S. P. I. R. I. T., spirit, let’s hear it

Published 1:00 am Wednesday, October 15, 2008

KINGSTON — Perhaps the sport world’s most under-recognized athletes, cheerleaders require the endurance of long-distance runners.

They also must tap into a never-ending supply of energy and enthusiasm and possess the memory of an elephant.

The 13 members of the Buccaneer cheer squad are experts in all three.

Most football games run two and a half hours and the cheerleaders rock it the whole time, taking only a seven-minute break at halftime.

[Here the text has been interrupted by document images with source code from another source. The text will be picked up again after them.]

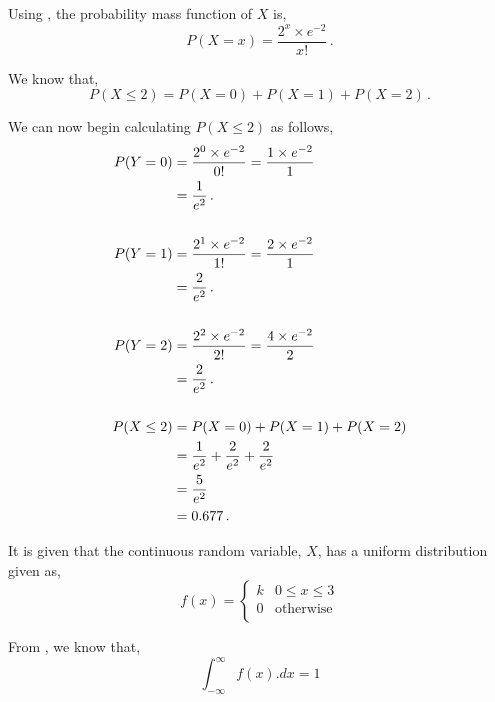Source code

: \begin{subquestions}
Using , the probability mass function of $X$ is,
\begin{equation}
	P(X=x)= \frac{2^x \times e^{-2}}{x!} \,.
\end{equation}

We know that,
\begin{equation}
	P(X \leq 2) = P(X=0)+P(X=1)+P(X=2) \,.
\end{equation}

We can now begin calculating $P(X \leq 2)$ as follows,
\begin{align}
	P(Y=0) & = \frac{2^0 \times e^{-2}}{0!} 
             = \frac{1 \times e^{-2}}{1} \nonumber \\
	       & = \frac{1}{e^2} \,. \\	\nonumber \\
	P(Y=1) & = \frac{2^1 \times e^{-2}}{1!} 
	         = \frac{2 \times e^{-2}}{1} \nonumber \\
	       & = \frac{2}{e^2} \,. \\	\nonumber \\       
	P(Y=2) & = \frac{2^2 \times e^{-2}}{2!} 
	         = \frac{4 \times e^{-2}}{2} \nonumber \\
	       & = \frac{2}{e^2} \,. \\ \nonumber \\     
	P(X \leq 2) & = P(X=0)+P(X=1)+P(X=2) \nonumber \\
	            & = \frac{1}{e^2} + \frac{2}{e^2} + \frac{2}{e^2} \nonumber \\
	            & = \frac{5}{e^2} \nonumber \\
	            & = 0.677 \,. 
\end{align}


\subquestion

It is given that the continuous random variable, $X$, has a uniform distribution given as,
\[
f(x) =
\begin{cases}
	k & \text{$0 \leq x \leq 3$} \\
	0    & \text{otherwise} \\
\end{cases}
\]

\begin{subsubquestions}
	
\subsubquestion

From , we know that,
\begin{equation}
	\int_{-\infty}^{\infty} f(x).dx = 1
\end{equation}


\end{subsubquestions}
\end{subquestions}
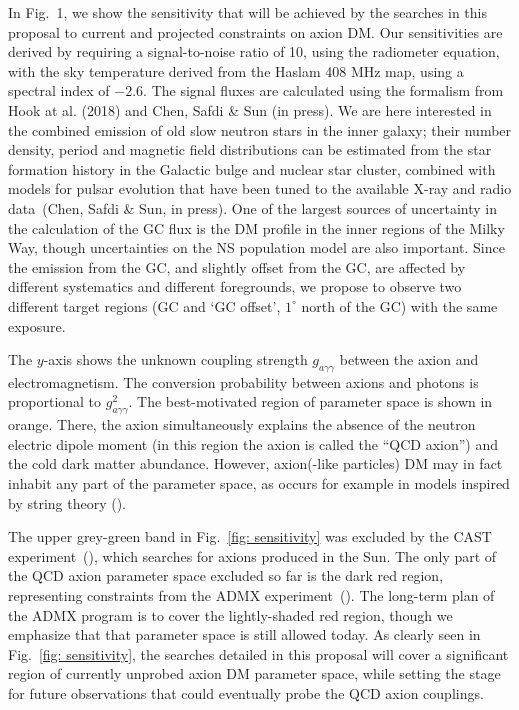\documentclass[a4paper, 11pt]{article}
\begin{document}
\medskip
 
In Fig.~1, we show the sensitivity that will be achieved by the searches in this proposal to current and projected constraints on axion DM. Our sensitivities are derived by requiring a signal-to-noise ratio of 10, using the radiometer equation, with the sky temperature derived from the Haslam 408 MHz map, using a spectral index of $-2.6$.  The signal fluxes are calculated using the formalism from Hook at al. (2018) and Chen, Safdi \& Sun (in press).  We are here interested in the combined emission of old slow neutron stars in the inner galaxy; their number density, period and magnetic field distributions can be estimated from the star formation history in the Galactic bulge and nuclear star cluster, combined with models for pulsar evolution that have been tuned to the available X-ray and radio data~(Chen, Safdi \& Sun, in press).  One of the largest sources of uncertainty in the calculation of the GC flux is the DM profile in the inner regions of the Milky Way, though uncertainties on the NS population model are also important.   Since the emission from the GC, and slightly offset from the GC, are affected by different systematics and different foregrounds, we propose to observe two different target regions (GC and `GC offset', $1^\circ$ north of the GC) with the same exposure.

The $y$-axis shows the unknown coupling strength $g_{a \gamma \gamma}$ between the axion and electromagnetism.  The conversion probability between axions and photons is proportional to $g_{a \gamma \gamma}^2$.  The best-motivated region of parameter space is shown in orange.  There, the axion simultaneously explains the absence of the neutron electric dipole moment (in this region the axion is called the ``QCD axion'') and the cold dark matter abundance.  However, axion(-like particles) DM may in fact inhabit any part of the parameter space, as occurs for example in models inspired by string theory (\cite{Svrcek:2006yi}).

The upper grey-green band in Fig.~\ref{fig: sensitivity} was excluded by the CAST experiment~(\cite{Arik:2015cjv}), which searches for axions produced in the Sun.  The only part of the QCD axion parameter space excluded so far is the dark red region, representing constraints from the ADMX experiment~(\cite{Du:2018uak}).  The long-term plan of the ADMX program is to cover the lightly-shaded red region, though we emphasize that that parameter space is still allowed today.  As clearly seen in Fig.~\ref{fig: sensitivity}, the searches detailed in this proposal will cover a significant region of currently unprobed axion DM parameter space, while setting the stage for future observations that could eventually probe the QCD axion couplings. 
\end{document}
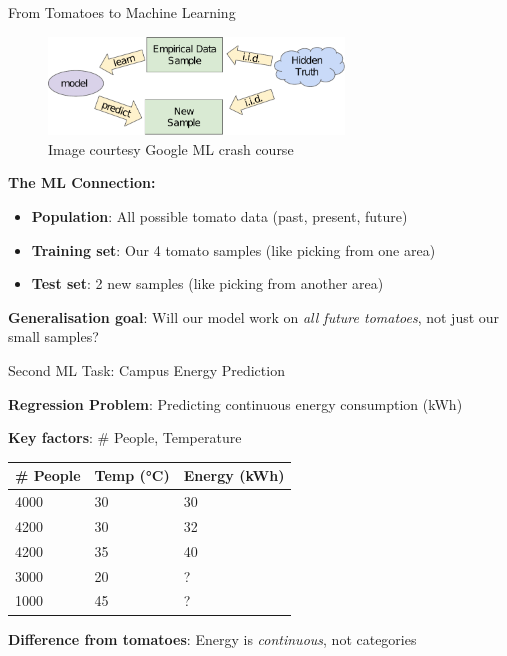 \documentclass[usenames,dvipsnames]{beamer}
\begin{document}
\begin{frame}{From Tomatoes to Machine Learning}
\begin{figure}
	\centering
	\includegraphics[width=0.7\textwidth]{../assets/accuracy-convention/diagrams/train-test.pdf}
	\caption{Image courtesy Google ML crash course}
	\label{fig:train-test}
\end{figure}

\pause \textbf{The ML Connection:}
\begin{itemize}
	\item \textbf{Population}: All possible tomato data (past, present, future)
	\item \pause \textbf{Training set}: Our 4 tomato samples (like picking from one area)
	\item \pause \textbf{Test set}: 2 new samples (like picking from another area)
\end{itemize}

\pause \textbf{Generalisation goal}: Will our model work on \textit{all future tomatoes}, not just our small samples?
\end{frame}

\begin{frame}{Second ML Task: Campus Energy Prediction}

\textbf{Regression Problem}: Predicting continuous energy consumption (kWh)

\textbf{Key factors}: \# People, Temperature

\begin{table}[]
	\begin{tabular}{|l|l||l|}
		\hline 
		\textbf{\# People} & \textbf{Temp (°C)} &  \textbf{Energy (kWh)} \\ \hline 
		4000 & 30 & 30 \\
		4200 & 30 & 32 \\
		4200 & 35 & 40 \\ \hline
		3000 & 20& ? \\
		1000 & 45 & ? \\ \hline          
	\end{tabular}
\end{table}	

\pause \textbf{Difference from tomatoes}: Energy is \textit{continuous}, not categories
\end{frame}
\end{document}

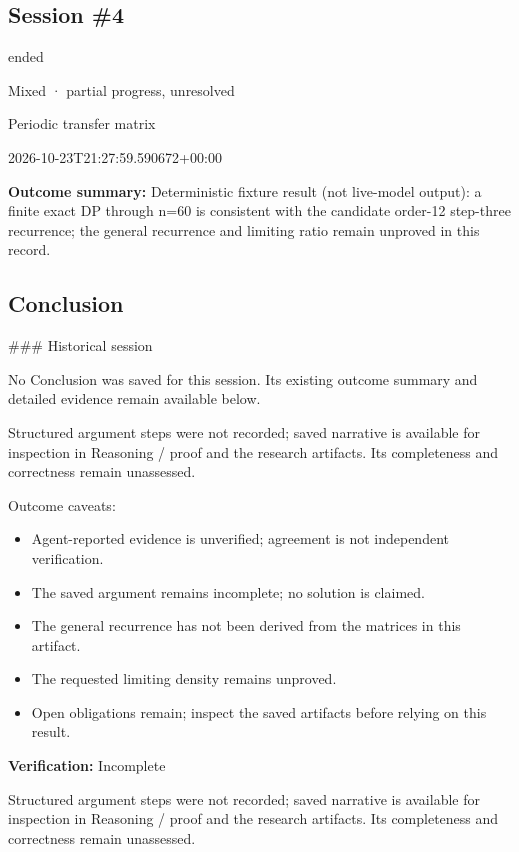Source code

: \documentclass[11pt]{article}
\begin{document}
\subsection{Session \#4}
\begin{description}[style=nextline,font=\normalfont\bfseries,leftmargin=0pt,labelsep=0pt]
\item[Execution status] ended
\item[Outcome] Mixed · partial progress, unresolved
\item[Strategy] Periodic transfer matrix
\item[Started] 2026-10-23T21:27:59.590672+00:00
\end{description}
\textbf{Outcome summary:} Deterministic fixture result (not live-model output): a finite exact DP through n=60 is consistent with the candidate order-12 step-three recurrence; the general recurrence and limiting ratio remain unproved in this record.\par
\subsection{Conclusion}
\#\#\# Historical session

No Conclusion was saved for this session. Its existing outcome summary and detailed evidence remain available below.

Structured argument steps were not recorded; saved narrative is available for inspection in Reasoning / proof and the research artifacts. Its completeness and correctness remain unassessed.\par
Outcome caveats:\par
\begin{itemize}
\item Agent-reported evidence is unverified; agreement is not independent verification.
\item The saved argument remains incomplete; no solution is claimed.
\item The general recurrence has not been derived from the matrices in this artifact.
\item The requested limiting density remains unproved.
\item Open obligations remain; inspect the saved artifacts before relying on this result.
\end{itemize}
\textbf{Verification:} Incomplete\par
Structured argument steps were not recorded; saved narrative is available for inspection in Reasoning / proof and the research artifacts. Its completeness and correctness remain unassessed.\par
\end{document}

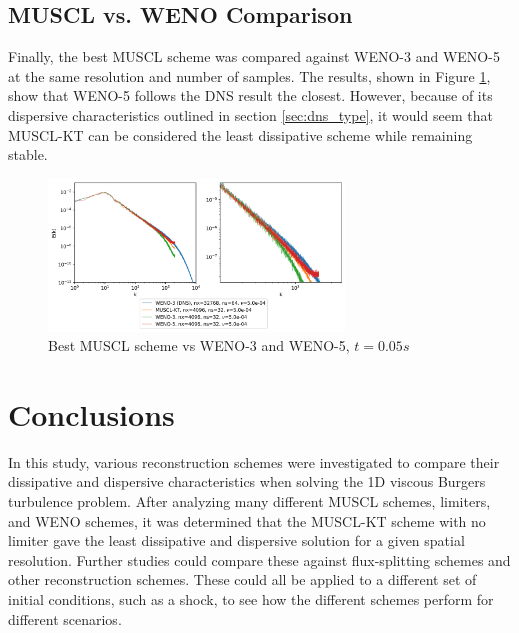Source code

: \documentclass[conf]{new-aiaa}
\begin{document}


\subsection{MUSCL vs. WENO Comparison} \label{sec:muscl_vs_weno}

Finally, the best MUSCL scheme was compared against WENO-3 and WENO-5 at the
same resolution and number of samples. The results, shown in Figure
\ref{fig:best_muscl_vs_weno}, show that WENO-5 follows the DNS result the
closest. However, because of its dispersive characteristics outlined in section
\ref{sec:dns_type}, it would seem that MUSCL-KT can be considered the least
dissipative scheme while remaining stable.

\begin{figure}[hbt!]
	\centering
	\includegraphics[width=0.7\textwidth]{figures/Best_MUSCL_vs_WENO_35_Ek_vs_k.png}
	\caption{Best MUSCL scheme vs WENO-3 and WENO-5, $t=0.05s$}
	\label{fig:best_muscl_vs_weno}
\end{figure}

\section{Conclusions}
In this study, various reconstruction schemes were investigated to compare
their dissipative and dispersive characteristics when solving the 1D viscous
Burgers turbulence problem. After analyzing many different MUSCL schemes,
limiters, and WENO schemes, it was determined that the MUSCL-KT scheme with no
limiter gave the least dissipative and dispersive solution for a given spatial
resolution. Further studies could compare these against flux-splitting schemes
and other reconstruction schemes. These could all be applied to a different set
of initial conditions, such as a shock, to see how the different schemes
perform for different scenarios.

\newpage


\end{document}
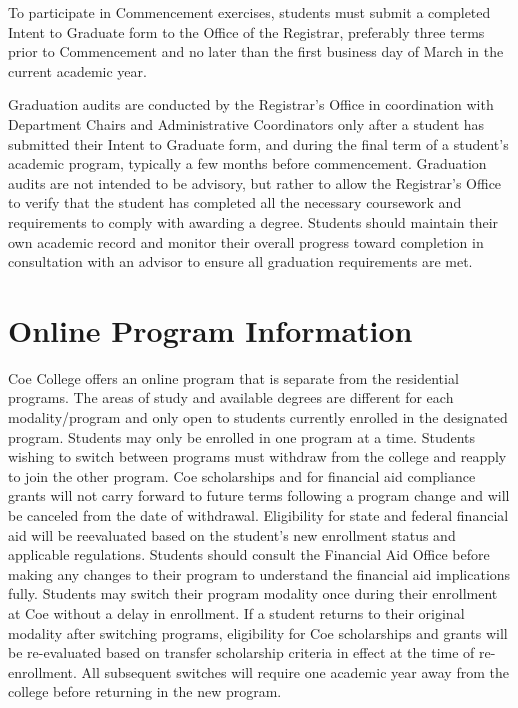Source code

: \documentclass[
  letterpaper,
]{scrbook}
\begin{document}
To participate in Commencement exercises, students must submit a
completed Intent to Graduate form to the Office of the Registrar,
preferably three terms prior to Commencement and no later than the first
business day of March in the current academic year.

Graduation audits are conducted by the Registrar's Office in
coordination with Department Chairs and Administrative Coordinators only
after a student has submitted their Intent to Graduate form, and during
the final term of a student's academic program, typically a few months
before commencement. Graduation audits are not intended to be advisory,
but rather to allow the Registrar's Office to verify that the student
has completed all the necessary coursework and requirements to comply
with awarding a degree. Students should maintain their own academic
record and monitor their overall progress toward completion in
consultation with an advisor to ensure all graduation requirements are
met.

\section{Online Program Information}\label{online-program-information}

Coe College offers an online program that is separate from the
residential programs. The areas of study and available degrees are
different for each modality/program and only open to students currently
enrolled in the designated program. Students may only be enrolled in one
program at a time. Students wishing to switch between programs must
withdraw from the college and reapply to join the other program. Coe
scholarships and for financial aid compliance grants will not carry
forward to future terms following a program change and will be canceled
from the date of withdrawal. Eligibility for state and federal financial
aid will be reevaluated based on the student's new enrollment status and
applicable regulations. Students should consult the Financial Aid Office
before making any changes to their program to understand the financial
aid implications fully. Students may switch their program modality once
during their enrollment at Coe without a delay in enrollment. If a
student returns to their original modality after switching programs,
eligibility for Coe scholarships and grants will be re-evaluated based
on transfer scholarship criteria in effect at the time of re-enrollment.
All subsequent switches will require one academic year away from the
college before returning in the new program.
\end{document}
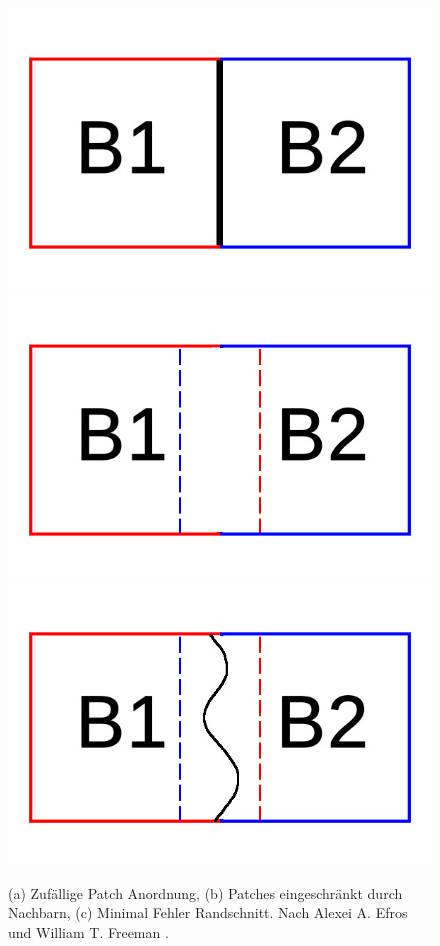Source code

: \documentclass[12pt, a4paper,twoside,openright]{report} %
\begin{document}
\begin{figure}[H]
    \centering
    \includegraphics[width=0.25\linewidth]{images/Random-blocks.jpg}%
    \qquad
    \includegraphics[width=0.25\linewidth]{images/overlap-blocks.jpg}%
    \qquad
    \includegraphics[width=0.25\linewidth]{images/minimum-boundary-blocks.jpg}%
    \qquad
    \qquad
    \qquad
    \qquad
    \caption{(a) Zufällige Patch Anordnung, (b) Patches eingeschränkt durch Nachbarn, (c) Minimal Fehler Randschnitt. Nach Alexei A. Efros und William T. Freeman \cite{EfrosQuilt}.}%
\end{figure}
\end{document}
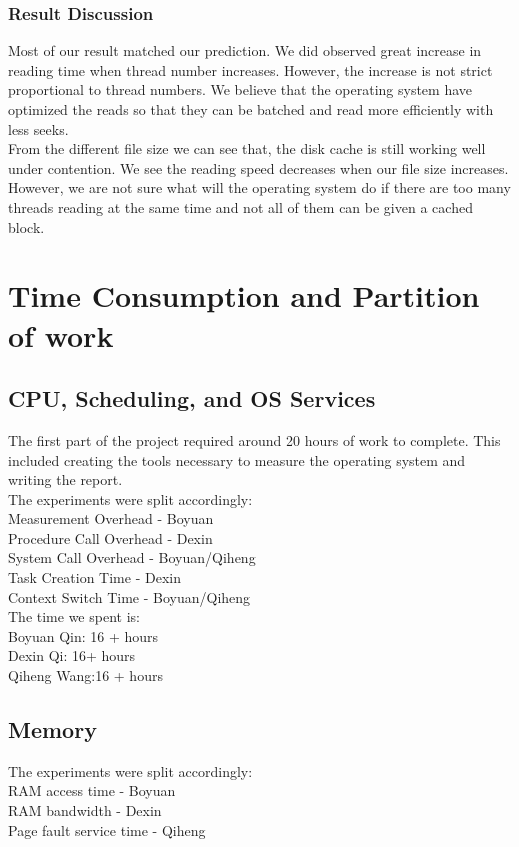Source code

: \documentclass{article} %
\begin{document}
\subsubsection{Result Discussion}
Most of our result matched our prediction. We did observed great increase in reading time when thread number increases. However, the increase is not strict proportional to thread numbers. We believe that the operating system have optimized the reads so that they can be batched and read more efficiently with less seeks. \\
From the different file size we can see that, the disk cache is still working well under contention. We see the reading speed decreases when our file size increases. However, we are not sure what will the operating system do if there are too many threads reading at the same time and not all of them can be given a cached block. \\

\section{Time Consumption and Partition of work}
\subsection{CPU, Scheduling, and OS Services}
The first part of the project required around 20 hours of work to complete. This included creating the tools necessary to measure the operating system and writing the report.\\
The experiments were split accordingly:\\
Measurement Overhead - Boyuan\\
Procedure Call Overhead - Dexin\\
System Call Overhead - Boyuan/Qiheng\\
Task Creation Time - Dexin\\
Context Switch Time - Boyuan/Qiheng\\

The time we spent is:\\
Boyuan Qin: 16 + hours\\
Dexin Qi: 16+ hours\\
Qiheng Wang:16 + hours

\subsection{Memory}
The experiments were split accordingly:\\
RAM access time - Boyuan\\
RAM bandwidth - Dexin\\
Page fault service time - Qiheng\\
\end{document}
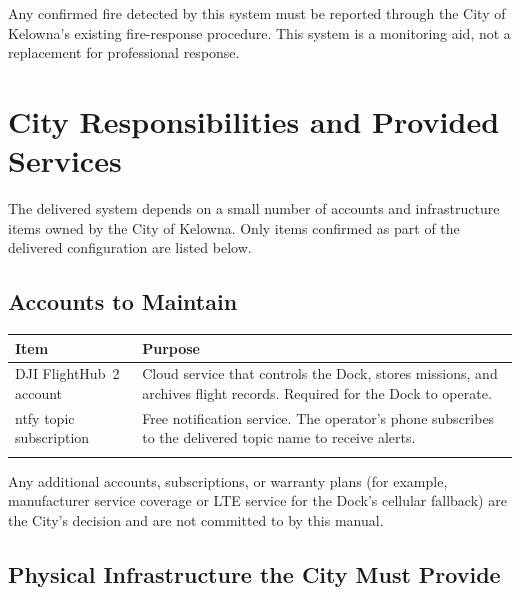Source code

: \documentclass[11pt,letterpaper]{article}
\begin{document}
\begin{infobox}
Any confirmed fire detected by this system must be reported through the
City of Kelowna's existing fire-response procedure. This system is a
monitoring aid, not a replacement for professional response.
\end{infobox}

\newpage


\section{City Responsibilities and Provided Services}

The delivered system depends on a small number of accounts and
infrastructure items owned by the City of Kelowna. Only items confirmed
as part of the delivered configuration are listed below.

\subsection{Accounts to Maintain}

\begin{longtable}{@{}p{4.0cm}p{11.0cm}@{}}
\toprule
\textbf{Item} & \textbf{Purpose} \\
\midrule
DJI FlightHub~2 account & Cloud service that controls the Dock, stores missions, and archives flight records. Required for the Dock to operate. \\
\addlinespace
ntfy topic subscription & Free notification service. The operator's phone subscribes to the delivered topic name to receive alerts. \\
\addlinespace
\bottomrule
\end{longtable}

Any additional accounts, subscriptions, or warranty plans (for example,
manufacturer service coverage or LTE service for the Dock's cellular
fallback) are the City's decision and are not committed to by this
manual.

\subsection{Physical Infrastructure the City Must Provide}
\end{document}

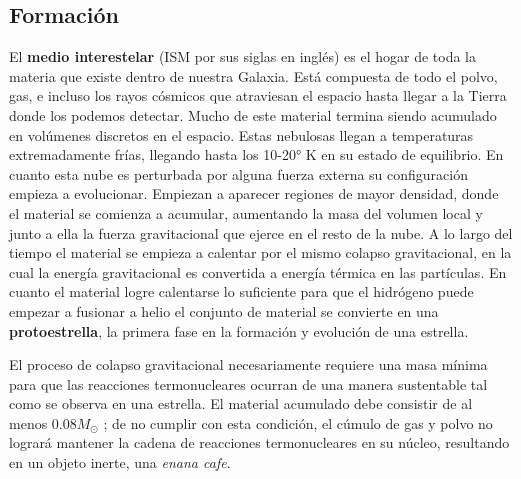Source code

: \subsection{Formación}


El \textbf{medio interestelar} (ISM por sus siglas en inglés) es el hogar de
toda la materia que existe dentro de nuestra Galaxia. Está compuesta de todo el
polvo, gas, e incluso los rayos cósmicos que atraviesan el espacio hasta llegar
a la Tierra donde los podemos detectar. Mucho de este material termina siendo
acumulado en volúmenes discretos en el espacio. Estas nebulosas llegan a
temperaturas extremadamente frías, llegando hasta los 10-20° K en su estado de
equilibrio. En cuanto esta nube es perturbada por alguna fuerza externa su
configuración empieza a evolucionar. Empiezan a aparecer regiones de mayor
densidad, donde el material se comienza a acumular, aumentando la masa del
volumen local y junto a ella la fuerza gravitacional que ejerce en el resto de
la nube. A lo largo del tiempo el material se empieza a calentar por el mismo
colapso gravitacional, en la cual la energía gravitacional es convertida a
energía térmica en las partículas. En cuanto el material logre calentarse lo
suficiente para que el hidrógeno puede empezar a fusionar a helio el conjunto de
material se convierte en una \textbf{protoestrella}, la primera fase en la
formación y evolución de una estrella.


El proceso de colapso gravitacional necesariamente requiere una masa mínima para
que las reacciones termonucleares ocurran de una manera sustentable tal como se
observa en una estrella. El material acumulado debe consistir de al menos $0.08
M_{\odot}$ \citet*{anIntroStellarAstro::chapter2_stellarFormation}; de no
cumplir con esta condición, el cúmulo de gas y polvo no logrará mantener la
cadena de reacciones termonucleares en su núcleo, resultando en un objeto
inerte, una \textit{enana cafe}.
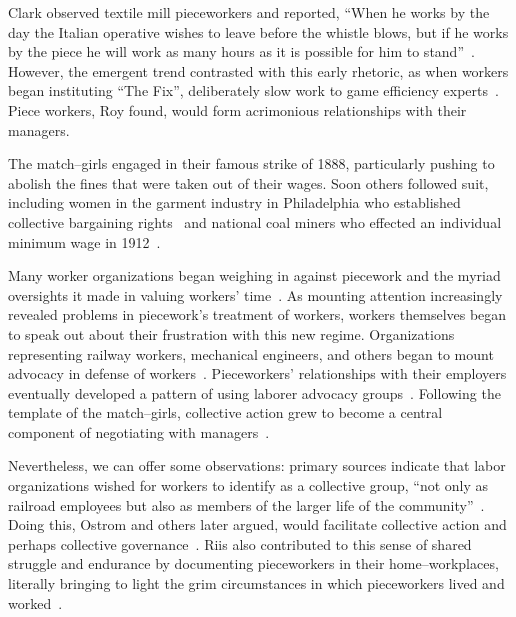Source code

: \documentclass[pn4226]{subfiles}
\begin{document}
Clark observed textile mill pieceworkers and reported,
``When he works by the day the Italian operative wishes to leave before the whistle blows,
but if he works by the piece he will work as many hours as it is possible for him to stand''~\cite{clark1908cotton}.
However, the emergent trend contrasted with this early rhetoric, as
when workers began instituting ``The Fix'', deliberately slow work to game efficiency experts~\cite{roy1954efficiency}.
Piece workers, Roy found, would form acrimonious relationships with their managers.

The match--girls engaged in their famous strike of 1888, particularly pushing to abolish the fines that were taken out of their wages.
Soon others followed suit, including women in the garment industry in Philadelphia who established collective bargaining rights~\cite{10.2307/41829256} and national coal miners who effected an individual minimum wage in 1912~\cite{10.2307/2221944}.


Many worker organizations began weighing in against piecework and the myriad oversights it made in valuing workers' time~\cite{american1921problem,richards1904anything}.
As mounting attention increasingly revealed problems in piecework's treatment of workers,
workers themselves began to speak out about their frustration with this new regime.
Organizations representing
railway workers,
mechanical engineers, and
others began to mount advocacy in defense of workers~\cite{american1921problem,richards1904anything}.
Pieceworkers' relationships with their employers eventually developed a pattern of using 
laborer advocacy groups~\cite{levi2009union,ahlquist2013interest,mccallum2013global,jacoby1983union}.
Following the template of the match--girls, collective action grew to become a central component of negotiating with managers~\cite{russell1982collective,olsonlogic}.

Nevertheless, we can offer some observations:
primary sources indicate that labor organizations wished for workers to identify as a collective group, 
``not only as railroad employees but also as members of the larger life of the community''~\cite{american1921problem}.
Doing this, 
Ostrom and others later argued,
would facilitate collective action and perhaps collective governance~\cite{ostrom1990governing,russell1982collective,olsonlogic}.
Riis also contributed to this sense of shared struggle and endurance
by documenting pieceworkers in their home--workplaces,
literally bringing to light the grim circumstances in which pieceworkers lived and worked~\cite{riisOtherSideLives}.
\end{document}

“The biggest thing most people don’t see is when we’re at a game we’re constantly moving, kicking and jumping,” said Buc head cheer coach Heidi Uher. “They have to be in very good condition or else they’re not going to make it through the game.”

Their season is also longer than other typical high school sports, practicing from mid-May through March, three days per week for two hours each day.

They spend their time memorizing approximately eight dances and more than 80 chants and cheers, and more are piled on for basketball and wrestling season. All the cheers must be performed in unison, with the precision of a synchronized swimming team.

But above all, their job is to entertain the crowd at their school’s sporting events, and it’s a duty they thoroughly enjoy.

“It’s energizing and just super fun to get in front of everyone and show what you’ve been working on the whole year,” said senior captain Paul Thorpe. “Our focus is getting the crowd involved and giving them something to watch and look forward to.”

On Friday during the Bucs’ homecoming game against the Sequim Wolves, which did not go so well on the football field, the cheerleaders never lost steam.

And they brought home their goal of keeping the crowd in the game.

“Everybody is full of energy,” said sophomore football fan Katarina Krieger. “The crowd is cheering with the cheerleaders and the chants go through the crowd and that’s the energy that keeps everybody pumped up and ready to fight.”

Although it’s showoff time during games, behind the scenes it’s not all glitter and glamour.

Take the dances.

Uher said the dance steps are learned one eight-count segment at a time.

“Until they perfect that one eight-count they don’t move on,” she said.

The chants are an entirely different beast to tame. When learning the rhythmic, catchy melodies the squad tackles six or seven in a day, and then it’s on to the next round or to practice at home, Uher said.

Last year the cheer squad created all their chants and dances from scratch.

Junior captain Madalyne Lindgren said they took the basic cheer moves and sayings and combined those in a way they liked, was fun to do or looked cool to them.

And one cheer in particular is a must perform, behind the scenes of course.

It goes a little something like this: “Let’s get fired up. Who? Who? Ahhh who? Who? One, two three, Buccaneers.”

Like a true captain, it’s a chant Thorpe invented on the spot at a cheer camp and it stuck.

“It really gets us pumped up and you can totally see the energy flowing through everybody when we do it,” Lindgren explained. “If we don’t do the chant our energy doesn’t seem to be as up or as happy. It’s our major starting thing.”

While the cheerleaders love their motivational post, a possible drawback is having the cheers circulating ‘round and ‘round their heads like a broken record or a song that just won’t go away.

Lindgren said after drilling a cheer at practice it’s stuck in her head the entire next day. Sometimes in class she can’t write the phrase, “Be aggressive,” without busting out the cheer in her mind.

And then there’s the spelling of Buccaneer, and the chant to accompany it.

“None of us knew how to spell Buccaneers and that’s (the chant) how we learned,” Lindgren said. “I have to say the cheer in my head to be able to write it.”

But it’s all in a season’s work for the cheer squad, which is also perfecting its routines for a competition of their own.

Just like the national college competitions seen on television, the Buccaneer squad will compete in a local cheer competition Jan. 17 at Klahowya Secondary School in Silverdale.